TRY IT:
Give the tally of lines in the listing that include "each". No other words belong in the answer.

DATA FOR THIS EXERCISE:
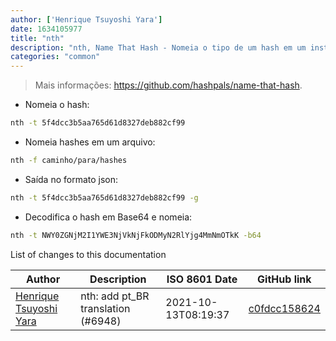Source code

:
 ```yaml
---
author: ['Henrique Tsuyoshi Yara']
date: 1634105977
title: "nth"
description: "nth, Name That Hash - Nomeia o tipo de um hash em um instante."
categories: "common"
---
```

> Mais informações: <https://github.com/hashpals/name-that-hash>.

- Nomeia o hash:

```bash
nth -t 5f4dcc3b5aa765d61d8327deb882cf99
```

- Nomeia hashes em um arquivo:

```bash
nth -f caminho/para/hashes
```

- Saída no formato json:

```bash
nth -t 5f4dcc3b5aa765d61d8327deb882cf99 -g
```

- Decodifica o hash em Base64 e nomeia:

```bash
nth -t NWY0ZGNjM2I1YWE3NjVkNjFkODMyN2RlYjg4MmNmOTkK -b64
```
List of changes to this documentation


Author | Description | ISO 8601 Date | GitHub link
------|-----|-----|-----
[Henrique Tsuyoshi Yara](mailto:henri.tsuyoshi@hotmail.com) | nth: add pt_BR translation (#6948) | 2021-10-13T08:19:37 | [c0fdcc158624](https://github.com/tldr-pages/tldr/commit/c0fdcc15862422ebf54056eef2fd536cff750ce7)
* * *
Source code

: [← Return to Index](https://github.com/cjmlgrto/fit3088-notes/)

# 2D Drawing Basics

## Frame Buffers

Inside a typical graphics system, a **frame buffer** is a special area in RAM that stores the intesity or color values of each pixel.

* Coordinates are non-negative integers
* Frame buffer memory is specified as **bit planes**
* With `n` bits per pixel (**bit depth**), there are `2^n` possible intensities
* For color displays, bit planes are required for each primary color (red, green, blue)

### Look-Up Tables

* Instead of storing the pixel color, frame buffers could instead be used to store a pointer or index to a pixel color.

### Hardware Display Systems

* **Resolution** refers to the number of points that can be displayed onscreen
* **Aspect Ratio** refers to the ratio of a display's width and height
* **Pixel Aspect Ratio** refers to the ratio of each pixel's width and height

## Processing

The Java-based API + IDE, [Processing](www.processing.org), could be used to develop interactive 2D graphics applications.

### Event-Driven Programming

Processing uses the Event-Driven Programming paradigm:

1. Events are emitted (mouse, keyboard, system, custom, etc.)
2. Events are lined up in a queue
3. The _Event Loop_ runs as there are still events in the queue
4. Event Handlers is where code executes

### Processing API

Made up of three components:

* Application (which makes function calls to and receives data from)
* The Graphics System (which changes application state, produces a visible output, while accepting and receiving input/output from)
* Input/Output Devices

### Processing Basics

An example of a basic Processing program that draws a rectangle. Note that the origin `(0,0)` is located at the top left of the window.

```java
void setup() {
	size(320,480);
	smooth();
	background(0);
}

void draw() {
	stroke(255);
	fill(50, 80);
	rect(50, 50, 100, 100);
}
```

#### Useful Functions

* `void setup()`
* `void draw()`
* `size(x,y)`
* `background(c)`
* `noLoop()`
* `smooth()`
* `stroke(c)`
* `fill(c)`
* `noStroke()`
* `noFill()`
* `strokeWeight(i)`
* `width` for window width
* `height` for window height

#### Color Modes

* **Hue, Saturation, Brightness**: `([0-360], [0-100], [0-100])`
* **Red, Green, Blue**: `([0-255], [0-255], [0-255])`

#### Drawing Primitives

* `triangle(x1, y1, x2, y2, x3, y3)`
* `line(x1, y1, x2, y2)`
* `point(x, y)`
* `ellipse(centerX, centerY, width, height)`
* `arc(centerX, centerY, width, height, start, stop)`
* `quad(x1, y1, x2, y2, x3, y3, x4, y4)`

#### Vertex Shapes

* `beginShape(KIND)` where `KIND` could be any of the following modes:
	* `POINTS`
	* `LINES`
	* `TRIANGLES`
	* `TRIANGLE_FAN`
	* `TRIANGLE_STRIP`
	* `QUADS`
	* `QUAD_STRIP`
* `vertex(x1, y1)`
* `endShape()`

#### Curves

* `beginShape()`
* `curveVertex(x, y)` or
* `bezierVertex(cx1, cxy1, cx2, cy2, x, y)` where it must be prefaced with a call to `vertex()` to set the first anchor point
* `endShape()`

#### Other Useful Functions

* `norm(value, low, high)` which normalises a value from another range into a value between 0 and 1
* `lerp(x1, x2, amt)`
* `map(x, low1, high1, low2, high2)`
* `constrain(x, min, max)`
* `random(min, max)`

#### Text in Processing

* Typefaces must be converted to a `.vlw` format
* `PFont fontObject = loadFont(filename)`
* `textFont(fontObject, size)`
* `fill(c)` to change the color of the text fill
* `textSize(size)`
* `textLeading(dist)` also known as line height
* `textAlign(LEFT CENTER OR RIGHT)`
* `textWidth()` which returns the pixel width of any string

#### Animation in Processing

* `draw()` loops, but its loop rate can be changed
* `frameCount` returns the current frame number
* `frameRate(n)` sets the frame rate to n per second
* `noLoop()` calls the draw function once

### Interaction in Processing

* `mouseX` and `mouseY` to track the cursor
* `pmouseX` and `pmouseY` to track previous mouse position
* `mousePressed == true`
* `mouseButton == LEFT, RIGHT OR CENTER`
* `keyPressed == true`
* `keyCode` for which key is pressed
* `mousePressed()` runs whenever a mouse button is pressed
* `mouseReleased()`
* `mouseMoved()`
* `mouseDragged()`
---
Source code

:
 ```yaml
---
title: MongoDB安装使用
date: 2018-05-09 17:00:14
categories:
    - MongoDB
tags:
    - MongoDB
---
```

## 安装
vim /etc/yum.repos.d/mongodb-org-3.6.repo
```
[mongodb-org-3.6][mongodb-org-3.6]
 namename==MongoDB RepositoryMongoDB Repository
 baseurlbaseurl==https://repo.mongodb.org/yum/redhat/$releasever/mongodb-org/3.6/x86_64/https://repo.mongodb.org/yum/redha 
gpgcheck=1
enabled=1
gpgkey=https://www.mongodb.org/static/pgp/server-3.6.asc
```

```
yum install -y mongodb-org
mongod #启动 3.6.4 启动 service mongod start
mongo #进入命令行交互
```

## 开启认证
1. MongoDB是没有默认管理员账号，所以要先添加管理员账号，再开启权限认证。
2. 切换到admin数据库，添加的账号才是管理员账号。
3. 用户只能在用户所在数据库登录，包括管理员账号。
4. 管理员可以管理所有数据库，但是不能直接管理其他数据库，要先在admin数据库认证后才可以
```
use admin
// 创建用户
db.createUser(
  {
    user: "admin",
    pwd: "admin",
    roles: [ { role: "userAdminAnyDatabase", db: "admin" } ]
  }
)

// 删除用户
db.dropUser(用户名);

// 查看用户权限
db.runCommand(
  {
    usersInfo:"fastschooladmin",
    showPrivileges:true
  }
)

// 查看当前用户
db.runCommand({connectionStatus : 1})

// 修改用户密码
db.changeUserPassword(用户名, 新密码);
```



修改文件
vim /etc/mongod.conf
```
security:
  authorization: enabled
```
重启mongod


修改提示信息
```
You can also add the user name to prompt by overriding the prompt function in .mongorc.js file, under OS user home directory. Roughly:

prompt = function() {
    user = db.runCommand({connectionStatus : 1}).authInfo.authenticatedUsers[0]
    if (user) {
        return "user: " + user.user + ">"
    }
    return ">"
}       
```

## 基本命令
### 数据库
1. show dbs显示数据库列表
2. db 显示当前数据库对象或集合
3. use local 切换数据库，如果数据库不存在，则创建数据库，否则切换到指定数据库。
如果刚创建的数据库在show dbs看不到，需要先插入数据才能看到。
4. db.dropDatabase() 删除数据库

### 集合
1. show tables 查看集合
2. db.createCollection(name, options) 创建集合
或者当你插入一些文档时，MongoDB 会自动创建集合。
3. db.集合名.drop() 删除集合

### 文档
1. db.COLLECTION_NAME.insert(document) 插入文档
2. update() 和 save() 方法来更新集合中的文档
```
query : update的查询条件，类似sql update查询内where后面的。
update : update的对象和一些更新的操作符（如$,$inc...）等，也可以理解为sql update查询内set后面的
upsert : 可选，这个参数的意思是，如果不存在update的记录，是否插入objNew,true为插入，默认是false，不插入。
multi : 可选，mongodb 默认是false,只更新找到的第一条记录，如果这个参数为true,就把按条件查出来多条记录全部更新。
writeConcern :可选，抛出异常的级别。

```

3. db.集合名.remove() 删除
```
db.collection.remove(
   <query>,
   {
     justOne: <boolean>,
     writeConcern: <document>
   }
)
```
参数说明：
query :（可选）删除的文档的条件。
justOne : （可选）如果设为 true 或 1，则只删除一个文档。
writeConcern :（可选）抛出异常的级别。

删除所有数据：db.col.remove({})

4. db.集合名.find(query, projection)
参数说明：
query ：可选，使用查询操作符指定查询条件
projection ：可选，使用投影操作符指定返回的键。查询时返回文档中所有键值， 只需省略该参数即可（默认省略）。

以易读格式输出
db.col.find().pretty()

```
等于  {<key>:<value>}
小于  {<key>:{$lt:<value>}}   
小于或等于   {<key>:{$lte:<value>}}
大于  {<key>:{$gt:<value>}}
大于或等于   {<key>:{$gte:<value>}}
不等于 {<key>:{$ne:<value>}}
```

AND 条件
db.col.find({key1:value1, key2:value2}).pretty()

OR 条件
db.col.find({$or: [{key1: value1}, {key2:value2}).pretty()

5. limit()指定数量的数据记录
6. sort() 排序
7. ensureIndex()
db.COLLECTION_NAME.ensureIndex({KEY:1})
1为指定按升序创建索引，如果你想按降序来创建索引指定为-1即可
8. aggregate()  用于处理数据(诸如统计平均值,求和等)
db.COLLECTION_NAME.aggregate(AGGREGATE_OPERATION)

FINISHED TASK:
3